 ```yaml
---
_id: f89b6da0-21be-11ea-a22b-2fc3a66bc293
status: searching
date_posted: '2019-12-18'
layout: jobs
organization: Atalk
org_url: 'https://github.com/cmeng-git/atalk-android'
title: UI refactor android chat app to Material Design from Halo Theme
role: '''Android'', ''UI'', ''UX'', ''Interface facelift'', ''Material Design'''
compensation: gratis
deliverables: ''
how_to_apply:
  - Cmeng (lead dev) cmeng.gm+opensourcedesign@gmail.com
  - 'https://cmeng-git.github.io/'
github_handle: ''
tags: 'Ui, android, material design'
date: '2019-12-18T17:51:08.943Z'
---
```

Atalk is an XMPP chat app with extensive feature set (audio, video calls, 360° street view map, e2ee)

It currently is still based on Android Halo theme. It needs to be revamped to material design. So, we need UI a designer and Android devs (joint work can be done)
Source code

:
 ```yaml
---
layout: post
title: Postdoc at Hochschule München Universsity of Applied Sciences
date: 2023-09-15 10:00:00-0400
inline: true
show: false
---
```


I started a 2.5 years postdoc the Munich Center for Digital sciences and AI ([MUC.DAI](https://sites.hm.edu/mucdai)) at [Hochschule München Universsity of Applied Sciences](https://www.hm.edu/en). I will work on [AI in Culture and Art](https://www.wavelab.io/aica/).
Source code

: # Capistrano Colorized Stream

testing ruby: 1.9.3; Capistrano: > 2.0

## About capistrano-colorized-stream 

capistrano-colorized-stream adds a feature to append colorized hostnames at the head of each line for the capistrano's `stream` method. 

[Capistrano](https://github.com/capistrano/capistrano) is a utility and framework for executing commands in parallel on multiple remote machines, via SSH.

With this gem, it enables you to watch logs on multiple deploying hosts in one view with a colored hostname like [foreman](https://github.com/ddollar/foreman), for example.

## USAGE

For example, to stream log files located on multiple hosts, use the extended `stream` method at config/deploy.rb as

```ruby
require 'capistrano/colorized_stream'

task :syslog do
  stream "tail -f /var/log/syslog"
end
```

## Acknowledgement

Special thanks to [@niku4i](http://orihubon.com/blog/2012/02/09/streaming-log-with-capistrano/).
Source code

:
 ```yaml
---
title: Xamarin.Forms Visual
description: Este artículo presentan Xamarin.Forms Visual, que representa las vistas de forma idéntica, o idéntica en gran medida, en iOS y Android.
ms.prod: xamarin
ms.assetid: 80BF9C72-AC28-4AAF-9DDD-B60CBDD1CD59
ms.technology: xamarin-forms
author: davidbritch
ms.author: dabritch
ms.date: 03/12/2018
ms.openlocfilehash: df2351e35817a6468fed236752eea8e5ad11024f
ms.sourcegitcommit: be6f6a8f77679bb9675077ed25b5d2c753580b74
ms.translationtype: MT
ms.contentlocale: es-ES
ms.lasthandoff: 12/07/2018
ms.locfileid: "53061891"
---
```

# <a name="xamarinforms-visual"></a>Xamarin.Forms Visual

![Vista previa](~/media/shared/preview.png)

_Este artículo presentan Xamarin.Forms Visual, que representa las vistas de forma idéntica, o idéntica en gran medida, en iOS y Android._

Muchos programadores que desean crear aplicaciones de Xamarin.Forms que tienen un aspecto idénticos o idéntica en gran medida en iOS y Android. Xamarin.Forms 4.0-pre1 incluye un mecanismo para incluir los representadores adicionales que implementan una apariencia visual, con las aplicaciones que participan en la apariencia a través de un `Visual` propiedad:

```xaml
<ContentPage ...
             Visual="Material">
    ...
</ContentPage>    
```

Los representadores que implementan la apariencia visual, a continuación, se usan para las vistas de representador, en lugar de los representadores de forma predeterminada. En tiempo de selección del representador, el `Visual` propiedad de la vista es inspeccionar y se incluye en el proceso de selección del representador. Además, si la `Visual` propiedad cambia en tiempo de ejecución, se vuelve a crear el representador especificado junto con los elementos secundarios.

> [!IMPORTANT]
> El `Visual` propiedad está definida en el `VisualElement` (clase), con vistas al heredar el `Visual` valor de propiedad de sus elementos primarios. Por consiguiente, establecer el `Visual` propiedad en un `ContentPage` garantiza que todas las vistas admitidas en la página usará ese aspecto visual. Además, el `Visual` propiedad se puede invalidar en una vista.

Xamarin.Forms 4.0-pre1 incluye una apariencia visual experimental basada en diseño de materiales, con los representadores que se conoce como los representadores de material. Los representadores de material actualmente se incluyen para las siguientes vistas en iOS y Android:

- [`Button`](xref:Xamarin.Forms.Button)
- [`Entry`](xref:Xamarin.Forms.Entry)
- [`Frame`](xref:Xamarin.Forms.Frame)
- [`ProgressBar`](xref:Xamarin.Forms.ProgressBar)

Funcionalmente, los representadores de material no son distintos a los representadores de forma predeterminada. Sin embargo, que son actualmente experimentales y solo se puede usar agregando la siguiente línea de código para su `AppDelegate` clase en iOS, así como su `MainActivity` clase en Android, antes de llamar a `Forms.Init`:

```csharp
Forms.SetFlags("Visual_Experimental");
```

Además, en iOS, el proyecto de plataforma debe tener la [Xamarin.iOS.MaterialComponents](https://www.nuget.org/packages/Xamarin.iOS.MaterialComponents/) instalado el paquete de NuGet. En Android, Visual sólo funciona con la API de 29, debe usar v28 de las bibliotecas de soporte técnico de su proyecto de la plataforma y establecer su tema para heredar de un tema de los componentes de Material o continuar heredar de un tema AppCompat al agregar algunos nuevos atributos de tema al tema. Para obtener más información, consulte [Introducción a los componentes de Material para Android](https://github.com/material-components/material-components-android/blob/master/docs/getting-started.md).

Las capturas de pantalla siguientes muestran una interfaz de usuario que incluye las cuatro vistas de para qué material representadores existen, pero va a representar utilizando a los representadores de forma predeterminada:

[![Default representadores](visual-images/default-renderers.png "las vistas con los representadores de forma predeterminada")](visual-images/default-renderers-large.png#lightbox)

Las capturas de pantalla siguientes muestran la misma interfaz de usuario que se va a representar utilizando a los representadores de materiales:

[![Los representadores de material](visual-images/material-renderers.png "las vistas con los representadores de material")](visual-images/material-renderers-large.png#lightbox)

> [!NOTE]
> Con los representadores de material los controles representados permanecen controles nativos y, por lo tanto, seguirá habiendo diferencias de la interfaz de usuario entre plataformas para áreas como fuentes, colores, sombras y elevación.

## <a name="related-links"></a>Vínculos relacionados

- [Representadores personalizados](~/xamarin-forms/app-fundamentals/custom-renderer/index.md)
+ + + + + + +
EXERCISE BRIEF:
What lines of the listing above hold "lightbox"? Copy all of them.

WRITTEN SOLUTION:
[![Default representadores](visual-images/default-renderers.png "las vistas con los representadores de forma predeterminada")](visual-images/default-renderers-large.png#lightbox)
[![Los representadores de material](visual-images/material-renderers.png "las vistas con los representadores de material")](visual-images/material-renderers-large.png#lightbox)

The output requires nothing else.